Revised Framingham Stroke Risk Profile to Reflect Trends
What is the relative accuracy of the standard (Old) Framingham Heart Study (FHS) compared with a revised (New) version of the Framingham Stroke Risk Profile (FSRP) in predicting the risk of all-stroke and ischemic stroke, and when validating the New FSRP in two external cohorts, the low-risk French 3 Cities (3C) and the high-risk US REGARDS studies?

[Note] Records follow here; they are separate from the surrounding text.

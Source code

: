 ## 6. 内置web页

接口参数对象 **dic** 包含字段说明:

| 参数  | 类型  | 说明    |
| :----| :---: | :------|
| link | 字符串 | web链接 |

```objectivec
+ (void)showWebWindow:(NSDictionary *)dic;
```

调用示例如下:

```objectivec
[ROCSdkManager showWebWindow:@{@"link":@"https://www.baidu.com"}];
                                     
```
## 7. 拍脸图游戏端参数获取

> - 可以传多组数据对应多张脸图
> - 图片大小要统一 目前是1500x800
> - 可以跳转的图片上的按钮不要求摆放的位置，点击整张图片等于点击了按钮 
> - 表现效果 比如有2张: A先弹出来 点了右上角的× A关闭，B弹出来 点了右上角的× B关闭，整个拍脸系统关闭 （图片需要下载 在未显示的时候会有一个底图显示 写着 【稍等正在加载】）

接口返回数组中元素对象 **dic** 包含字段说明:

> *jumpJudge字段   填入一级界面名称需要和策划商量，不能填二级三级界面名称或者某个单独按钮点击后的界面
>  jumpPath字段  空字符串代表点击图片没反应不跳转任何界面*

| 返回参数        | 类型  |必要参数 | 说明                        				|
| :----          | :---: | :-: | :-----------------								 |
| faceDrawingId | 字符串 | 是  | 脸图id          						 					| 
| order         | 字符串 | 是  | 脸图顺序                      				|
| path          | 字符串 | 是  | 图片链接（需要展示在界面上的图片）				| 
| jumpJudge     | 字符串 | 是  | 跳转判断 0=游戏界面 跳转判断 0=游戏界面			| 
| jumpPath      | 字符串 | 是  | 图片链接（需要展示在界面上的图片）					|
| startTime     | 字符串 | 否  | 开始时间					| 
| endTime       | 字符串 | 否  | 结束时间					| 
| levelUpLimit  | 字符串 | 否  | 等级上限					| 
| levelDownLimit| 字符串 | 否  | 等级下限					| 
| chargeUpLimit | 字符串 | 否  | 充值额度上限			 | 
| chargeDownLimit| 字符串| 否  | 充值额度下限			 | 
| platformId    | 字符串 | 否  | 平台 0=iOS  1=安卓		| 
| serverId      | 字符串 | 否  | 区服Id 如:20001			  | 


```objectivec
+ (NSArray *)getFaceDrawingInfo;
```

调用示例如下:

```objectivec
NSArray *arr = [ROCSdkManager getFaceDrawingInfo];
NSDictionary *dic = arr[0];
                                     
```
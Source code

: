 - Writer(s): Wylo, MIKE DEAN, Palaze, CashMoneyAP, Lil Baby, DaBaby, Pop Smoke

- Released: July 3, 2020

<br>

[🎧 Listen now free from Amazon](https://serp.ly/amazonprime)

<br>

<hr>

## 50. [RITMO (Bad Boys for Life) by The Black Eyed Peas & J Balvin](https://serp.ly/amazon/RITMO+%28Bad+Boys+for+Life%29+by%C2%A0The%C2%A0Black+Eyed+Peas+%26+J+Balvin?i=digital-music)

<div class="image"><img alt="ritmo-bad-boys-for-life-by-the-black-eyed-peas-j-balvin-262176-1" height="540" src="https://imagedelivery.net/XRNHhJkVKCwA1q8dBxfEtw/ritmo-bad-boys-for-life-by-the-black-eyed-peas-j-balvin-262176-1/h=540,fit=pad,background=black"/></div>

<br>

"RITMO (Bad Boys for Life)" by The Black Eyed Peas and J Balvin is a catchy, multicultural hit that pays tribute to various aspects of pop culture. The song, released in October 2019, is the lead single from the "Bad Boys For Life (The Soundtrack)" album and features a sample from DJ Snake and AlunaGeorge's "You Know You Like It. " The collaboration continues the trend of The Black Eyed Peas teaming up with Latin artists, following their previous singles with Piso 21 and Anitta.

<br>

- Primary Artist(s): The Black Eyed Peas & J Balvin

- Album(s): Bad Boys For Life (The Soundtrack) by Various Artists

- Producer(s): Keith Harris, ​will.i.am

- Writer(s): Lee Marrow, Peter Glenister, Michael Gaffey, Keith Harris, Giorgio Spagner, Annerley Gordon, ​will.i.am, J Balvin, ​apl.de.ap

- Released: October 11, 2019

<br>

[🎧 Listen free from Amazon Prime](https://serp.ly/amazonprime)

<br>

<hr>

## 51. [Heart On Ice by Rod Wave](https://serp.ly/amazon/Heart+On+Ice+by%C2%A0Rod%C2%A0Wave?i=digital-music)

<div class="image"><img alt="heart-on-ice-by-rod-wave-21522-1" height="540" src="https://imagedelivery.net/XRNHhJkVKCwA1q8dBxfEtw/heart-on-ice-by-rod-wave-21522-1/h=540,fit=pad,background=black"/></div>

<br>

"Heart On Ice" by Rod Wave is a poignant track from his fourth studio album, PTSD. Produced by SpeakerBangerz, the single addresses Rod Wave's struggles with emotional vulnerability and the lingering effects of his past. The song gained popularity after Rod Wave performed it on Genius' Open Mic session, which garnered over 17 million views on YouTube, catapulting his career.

The authors computed the old FSRP as originally described, and a new model that used the most recent epoch-specific risk factors’ prevalence and hazard ratios for persons ≥55 years and for the subsample of ≥65 years (to match the age range in REGARDS and 3C studies, respectively), and compared the efficacy of these models in predicting 5- and 10-year stroke risks.
The mean age-adjusted 10-year stroke probability is 6.9% in the new FSRP sample compared with 9.6% in the old FSRP sample, suggesting a decrease of 28% over 20 years. The new FSRP was a better predictor of current stroke risks in all three samples than the old FSRP (calibration chi-squares of new/old FSRP: in men 64.0/12.1, 59.4/30.6, and 20.7/12.5; in women 42.5/4.1, 115.4/90.3, and 9.8/6.5 in FHS, REGARDS, and 3C, respectively). In the REGARDS, the new FSRP was a better predictor among whites compared to blacks.
A more contemporaneous, new FSRP better predicts current risks in three large community samples, and could serve as the basis for examining geographic and racial differences in stroke risk and the incremental diagnostic utility of novel stroke risk factors.
Both old and new FSRPs incorporate history of atrial fibrillation, left ventricular hypertrophy, coronary and other vascular disease, and congestive heart failure as well as stroke risk factors. Thus, its predictive value for stroke is very good. However, the new FSRP does not have the clinical value of the American College of Cardiology/American Heart Association Atherosclerotic Cardiovascular Disease Risk Calculator, the most recent version of which provides a 10-year risk estimate of first atherosclerotic cardiovascular events including coronary and stroke in men and women ages 21-79 years. It incorporates race (black or others), age/gender, systolic blood pressure (BP), diastolic BP, BP treatment status, diabetes, smoking status, and total and high-density lipoprotein cholesterol. In addition to guidelines for statin use in the 2013 version, the 2016 version provides recommendations for use of aspirin based on the United States Preventive Task Force guideline, and treatment for hypertension based on Joint National Committee-8.